Are you guys talking about manual impact drivers or the battery operated ones? I have 2 cordless drills so I don't have to change bits, but according to Wikipedia, a manual impact driver delivers "downward" force when you bang on it while an electric one does not (maybe it acts more like an impact wrench?).

Anyway, I feel like I'm missing out on something. Is an electric/battery operated impact driver not just like a drill with a driver bit in it? Somebody convince me, I have my credit card in my hand!


----------



## SCOTSMAN (Aug 1, 2008)

I just hired a young blonde Swedish au pair for my shop.hello Al. Al. wake up.LOL not that I would know what to do with such a valuable asset to my shop maybe she could sweep up LOL .I love my planer thicknesser dewalt nailgun 18v and of course new wadking dimension saw well not new but new to meLOLAlistair


----------



## live4ever (Feb 27, 2010)

dpop24 - We're talking about the battery-powered ones that you can get in the cordless kits (or separately, but the kits are a good value). The impact drivers provide a hammering force when engaged, in addition to the twist of the bit. Therefore, when you use an impact driver to drive a screw home, you don't have to apply as much downward force with your arm or body. One of the major benefits is less cam-out. Driving wood or lag screws into studs with one hand while reaching far above your head is one example where an impact becomes priceless.


----------



## CharlieM1958 (Nov 7, 2006)

First the table saw changed my life, then it was the band saw, then the planer. Each of these have been how-did-I-live-without-it purchases.
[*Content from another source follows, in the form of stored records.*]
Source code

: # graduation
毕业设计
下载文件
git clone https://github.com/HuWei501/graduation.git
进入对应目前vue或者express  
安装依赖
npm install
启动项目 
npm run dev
David Grimes: I don't have a Bunn at home, but the one at my office is the last piece of equipment I'd give up!


----------



## Bertha (Jan 10, 2011)

Here to be counted, sworn member of the Bunn club. David, is yours piped in? When you're hardlined with three caraffe support, you're the java godfather.


----------



## donwilwol (May 16, 2011)

see I come from a construction background. If its hot(or at least luke warm) in a cup and black, its coffee. I'm pretty sure some of the stuff I have drank was sun warmed crankcase oil. Its pretty funny working with some of the younger guys I work with these days. It takes them longer to order a cup of coffee than the drive to work. I don't even understand that verbiage. Large Black please!


----------



## DMIHOMECENTER (Mar 5, 2011)

@CharlieM1958, Bertha, and Don W, My name is David and I am an Arabica addict. ;=)

Mine is a single at home and at work, because I'm the only one in the house and office that drinks coffee all day long all year long. Hot coffee in 100 degree weather makes me sweat less than iced anything.

The new carwash in town has a great waiting room (A/C, leather furniture, big screen, etc.) with one of those Bunn three bangers piped in. I have started it up almost every time I'm there. They have Community coffee, which to me isn't bad, but I am a longtime Arabica addict. I have tried them all, believe me.

With a Bunn you have to possess both Ninja and Matrix mastery to get your first cup when the pot is half filling… you know the one I'm talking about… go to Bitter Blvd., then turn onto Mellow Lane… 2nd house on the right. ;=)


----------



## rsdowdy (Aug 25, 2009)

Rick… sounds to me like you need permission! Heh.

Hmmm… I love my jointer and planer and my table saw and my dust collector and oh no… I don't have a band saw! Sometimes I hate this place.

Royal


----------



## CharlieM1958 (Nov 7, 2006)

LOL @ David!


----------



## jm82435 (Feb 26, 2008)

Might be my machinist roots, but I would add: calipers and an indicator. Overkill for most projects maybe, but when you need them, there is no substitute.


----------



## DrDirt (Feb 26, 2008)

Hey David That second house on the right is the 'Maxwell house' and is a fine fine place LOL


----------



## gagewestern (Mar 24, 2009)

the first one that comes to mind is a saw-zall


----------



## DMIHOMECENTER (Mar 5, 2011)

@DrDirt, No, man… You're counting the house on the corner that faces Bitter as #1… Maxwell House is the first house (but it's empty and the mail is forwarded… and some dude named Sanka drops in from time to time to use the shower).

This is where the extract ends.